_Problem requirements:_
Where does the word "Arsalaan" occur in the data below? Copy each line that holds it.

-*-*-

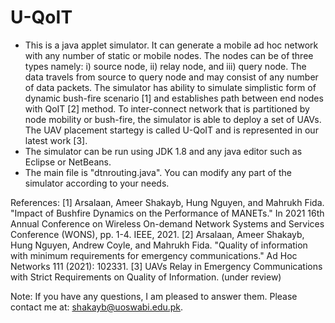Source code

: # U-QoIT
- This is a java applet simulator. It can generate a mobile ad hoc network with any number of static or mobile nodes. The nodes can be of three types namely: i) source node, ii) relay node, and iii) query node. The data travels from source to query node and may consist of any number of data packets. The simulator has ability to simulate simplistic form of dynamic bush-fire scenario [1] and establishes path between end nodes with QoIT [2] method. To inter-connect network that is partitioned by node mobility or bush-fire, the simulator is able to deploy a set of UAVs. The UAV placement startegy is called U-QoIT and is represented in our latest work [3].
- The simulator can be run using JDK 1.8 and any java editor such as Eclipse or NetBeans.
- The main file is "dtnrouting.java". You can modify any part of the simulator according to your needs. 

References:
[1] Arsalaan, Ameer Shakayb, Hung Nguyen, and Mahrukh Fida. "Impact of Bushfire Dynamics on the Performance of MANETs." In 2021 16th Annual Conference on Wireless On-demand Network Systems and Services Conference (WONS), pp. 1-4. IEEE, 2021.
[2] Arsalaan, Ameer Shakayb, Hung Nguyen, Andrew Coyle, and Mahrukh Fida. "Quality of information with minimum requirements for emergency communications." Ad Hoc Networks 111 (2021): 102331.
[3] UAVs Relay in Emergency Communications with Strict Requirements on Quality of Information. (under review)

Note: If you have any questions, I am pleased to answer them. Please contact me at: shakayb@uoswabi.edu.pk.
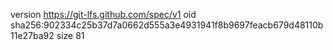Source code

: version https://git-lfs.github.com/spec/v1
oid sha256:902334c25b37d7a0662d555a3e4931941f8b9697feacb679d48110b11e27ba92
size 81
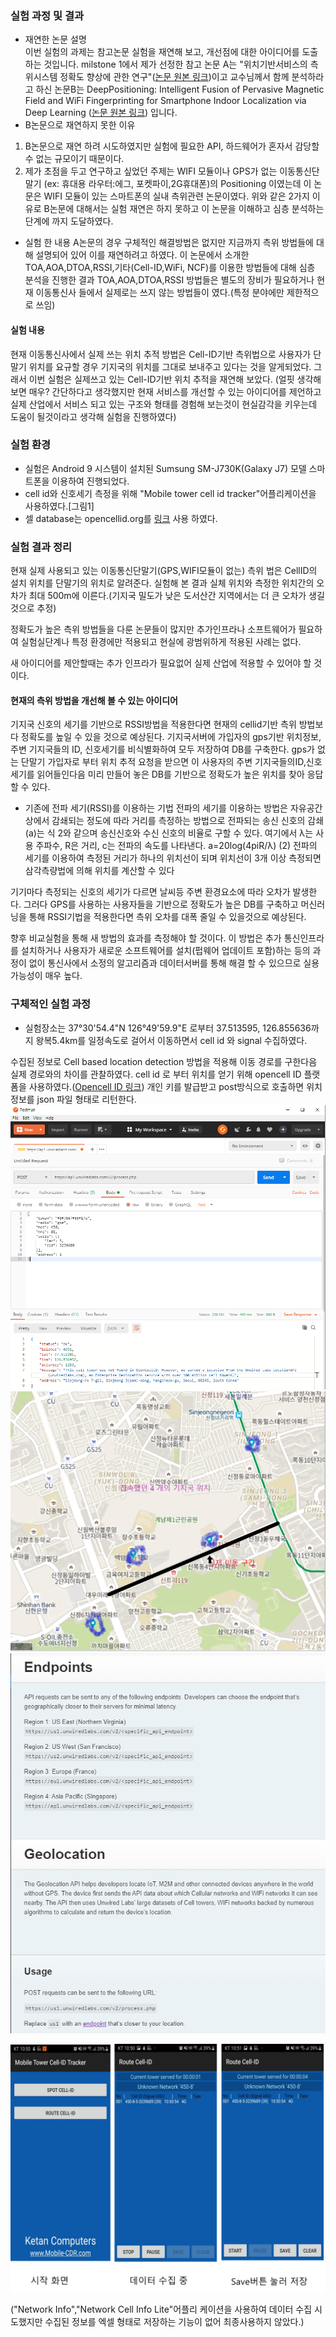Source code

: ### 실험 과정 및 결과
* 재연한 논문 설명\
이번 실험의 과제는 참고논문 실험을 재연해 보고, 개선점에 대한 아이디어를 도출하는 것입니다.
milstone 1에서 제가 선정한 참고 논문 A는 "위치기반서비스의 측위시스템 정확도 향상에 관한 연구"([논문 원본 링크](http://www.dbpia.co.kr/journal/articleDetail?nodeId=NODE02500799))이고 교수님께서 함께 분석하라고 하신 논문B는 DeepPositioning:  Intelligent Fusion of Pervasive Magnetic Field and WiFi Fingerprinting for Smartphone Indoor Localization via Deep Learning ([논문 원본 링크](https://ieeexplore.ieee.org/document/8260607))
입니다.
* B논문으로 재연하지 못한 이유
1. B논문으로 재연 하려 시도하였지만 실험에 필요한 API, 하드웨어가 혼자서 감당할 수 없는 규모이기 때문이다. 
2. 제가 초점을 두고 연구하고 싶었던 주제는 WIFI 모듈이나 GPS가 없는 이동통신단말기 (ex: 휴대용 라우터:에그, 포켓파이,2G휴대폰)의 Positioning 이였는데 이 논문은 WIFI 모듈이 있는 스마트폰의 실내 측위관련 논문이였다. 
위와 같은 2가지 이유로 B논문에 대해서는 실험 재연은 하지 못하고 이 논문을 이해하고 심층 분석하는 단계에 까지 도달하였다. 
* 실험 한 내용
A논문의 경우 구체적인 해결방법은 없지만 지금까지 측위 방법들에 대해 설명되어 있어 이를 재연하려고 하였다. 
이 논문에서 소개한 TOA,AOA,DTOA,RSSI,기타(Cell-ID,WiFi, NCF)를 이용한 방법들에 대해 심층 분석을 진행한 결과 TOA,AOA,DTOA,RSSI 방법들은 별도의 장비가 필요하거나 현재 이동통신사 들에서 실제로는 쓰지 않는 방법들이 였다.(특정 분야에만 제한적으로 쓰임)
#### 실험 내용
현재 이동통신사에서 실제 쓰는 위치 추적 방법은 Cell-ID기반 측위법으로 사용자가 단말기 위치를 요규할 경우 기지국의 위치를 그대로 보내주고 있다는 것을 알게되었다.
그래서 이번 실험은 실제쓰고 있는 Cell-ID기반 위치 추적을 재연해 보았다. (얼핏 생각해 보면 매우? 간단하다고 생각했지만 현재 서비스를 개선할 수 있는 아이디어를 제언하고 실제 산업에서 서비스 되고 있는 구조와 형태를 경험해 보는것이 현실감각을 키우는데 도움이 될것이라고 생각해 실험을 진행하였다)

### 실험 환경

* 실험은 Android 9 시스템이 설치된 Sumsung SM-J730K(Galaxy J7) 모델 스마트폰을 이용하여 진행되었다.
* cell id와 신호세기 측정을 위해 "Mobile tower cell id tracker"어플리케이션을 사용하였다.[그림1]
* 셀 database는 opencellid.org를 [링크](http://opencellid.org) 사용 하였다. 

### 실험 결과 정리

현재 실제 사용되고 있는 이동통신단말기(GPS,WIFI모듈이 없는) 측위 법은 CellID의  설치 위치를 단말기의 위치로 알려준다. 
실험해 본 결과 실체 위치와 측정한 위치간의 오차가 최대 500m에 이른다.(기지국 밀도가 낮은 도서산간 지역에서는 더 큰 오차가 생길것으로 추정)

정확도가 높은 측위 방법들을 다룬 논문들이 많지만 추가인프라나 소프트웨어가 필요하여 실험실단계나 특정 환경에만 적용되고 현실에 광범위하게 적용된 사례는 없다. 

새 아이디어를 제안할때는 추가 인프라가 필요없어 실제 산업에 적용할 수 있어야 할 것이다.

#### 현재의 측위 방법을 개선해 볼 수 있는 아이디어 

기지국 신호의 세기를 기반으로 RSSI방법을 적용한다면 현재의 cellid기반 측위 방법보다 정확도를 높일 수 있을 것으로 예상된다.
기지국서버에 가입자의 gps기반 위치정보, 주변 기지국들의 ID, 신호세기를 비식별화하여 모두 저장하여 DB를 구축한다.
gps가 없는 단말기 가입자로 부터 위치 추적 요청을 받으면 이 사용자의 주변 기지국들의ID,신호세기를 읽어들인다음 미리 만들어 놓은 DB를 기반으로 정확도가 높은 위치를 찾아 응답 할 수 있다. 

* 기존에 전파 세기(RSSI)를 이용하는 기법 
전파의 세기를 이용하는 방법은 자유공간 상에서 감쇄되는 정도에 따라 거리를 측정하는 방법으로 전파되는 송신 신호의 감쇄(a)는 식 2와 같으며 송신신호와 수신 신호의 비율로 구할 수 있다. 여기에서 λ는 사용 주파수, R은 거리, c는 전파의 속도를 나타낸다.
a=20log(4piR/λ) (2)
전파의 세기를 이용하여 측정된 거리가 하나의 위치선이 되며 위치선이 3개 이상 측정되면 삼각측량법에 의해 위치를 계산할 수 있다

기기마다 측정되는 신호의 세기가 다르면 날씨등 주변 환경요소에 따라 오차가 발생한다. 
그러다 GPS를 사용하는 사용자들을 기반으로 정확도가 높은 DB를 구축하고 머신러닝을 통해 RSSI기법을 적용한다면 측위 오차를 대폭 줄일 수 있을것으로 예상된다. 

향후 비교실험을 통해 새 방법의 효과를 측정해야 할 것이다. 이 방법은 추가 통신인프라를 설치하거나 사용자가 새로운 소프트웨어를 설치(펍웨어 업데이트 포함)하는 등의 과정이 없이 통신사에서 소정의 알고리즘과 데이터서버를 통해 해결 할 수 있으므로 실용가능성이 매우 높다. 



### 구체적인 실험 과정

* 실험장소는 37°30'54.4"N 126°49'59.9"E 로부터 37.513595, 126.855636까지 왕복5.4km를 일정속도로 걸어서 이동하면서 cell id 와 signal 수집하였다.

수집된 정보로 Cell based location detection 방법을 적용해 이동 경로를 구한다음 실제 경로와의 차이를 관찰하였다. 
 cell id 로 부터 위치를 얻기 위해 opencell ID 플랫폼을 사용하였다.([Opencell ID 링크](https://opencellid.org))
 개인 키를 발급받고 post방식으로 호출하면 위치 정보를 json 파일 형태로 리턴한다.
 ![그림3:POSTMAN을 사용한 호출 예시](./callex.PNG)  
 ![그림4:google map에 시각화한 실제위치와 추적위치 차이](./cellmap1.png)
![그림2:opencellid API설명](./api.PNG)  
 
 

![그림1:데이터 수집에 사용된 어플리케이션](./ap_used.png) 

("Network Info","Network Cell Info Lite"어플리 케이션을 사용하여 데이터 수집 시도했지만 수집된 정보를 엑셀 형태로 저장하는 기능이 없어 최종사용하지 않았다.)

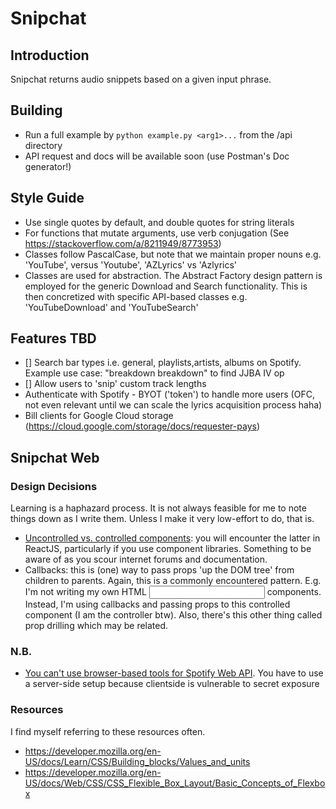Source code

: # Snipchat

## Introduction
Snipchat returns audio snippets based on a given input phrase.

## Building
- Run a full example by `python example.py <arg1>...` from the /api directory
- API request and docs will be available soon (use Postman's Doc generator!)

## Style Guide
- Use single quotes by default, and double quotes for string literals
- For functions that mutate arguments, use verb conjugation (See https://stackoverflow.com/a/8211949/8773953) 
- Classes follow PascalCase, but note that we maintain proper nouns e.g. 'YouTube', versus 'Youtube', 'AZLyrics' vs 'Azlyrics'
- Classes are used for abstraction. The Abstract Factory design pattern is employed for the generic Download and Search functionality. This is then concretized with specific API-based classes e.g. 'YouTubeDownload' and 'YouTubeSearch'

## Features TBD
- [] Search bar types i.e. general, playlists,artists, albums on Spotify. Example use case: "breakdown breakdown" to find JJBA IV op
- [] Allow users to 'snip' custom track lengths
- Authenticate with Spotify - BYOT ('token') to handle more users (OFC, not even relevant until we can scale the lyrics acquisition process haha)
- Bill clients for Google Cloud storage (https://cloud.google.com/storage/docs/requester-pays)

## Snipchat Web

### Design Decisions
Learning is a haphazard process. It is not always feasible for me to note things down as I write them. Unless I make it very low-effort to do, that is.
- [Uncontrolled vs. controlled components](https://goshakkk.name/controlled-vs-uncontrolled-inputs-react/): you will encounter the latter in ReactJS, particularly if you use component libraries. Something to be aware of as you scour internet forums and documentation.
- Callbacks: this is (one) way to pass props 'up the DOM tree' from children to parents. Again, this is a commonly encountered pattern. E.g. I'm not writing my own HTML <input> components. Instead, I'm using callbacks and passing props to this controlled component (I am the controller btw). Also, there's this other thing called prop drilling which may be related.

### N.B.
- [You can't use browser-based tools for Spotify Web API](https://github.com/thelinmichael/spotify-web-api-node/issues/257). You have to use a server-side setup because clientside is vulnerable to secret exposure

### Resources
I find myself referring to these resources often.
- https://developer.mozilla.org/en-US/docs/Learn/CSS/Building_blocks/Values_and_units
- https://developer.mozilla.org/en-US/docs/Web/CSS/CSS_Flexible_Box_Layout/Basic_Concepts_of_Flexbox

-*-*-

_Solution:_
[1] Arsalaan, Ameer Shakayb, Hung Nguyen, and Mahrukh Fida. "Impact of Bushfire Dynamics on the Performance of MANETs." In 2021 16th Annual Conference on Wireless On-demand Network Systems and Services Conference (WONS), pp. 1-4. IEEE, 2021.
[2] Arsalaan, Ameer Shakayb, Hung Nguyen, Andrew Coyle, and Mahrukh Fida. "Quality of information with minimum requirements for emergency communications." Ad Hoc Networks 111 (2021): 102331.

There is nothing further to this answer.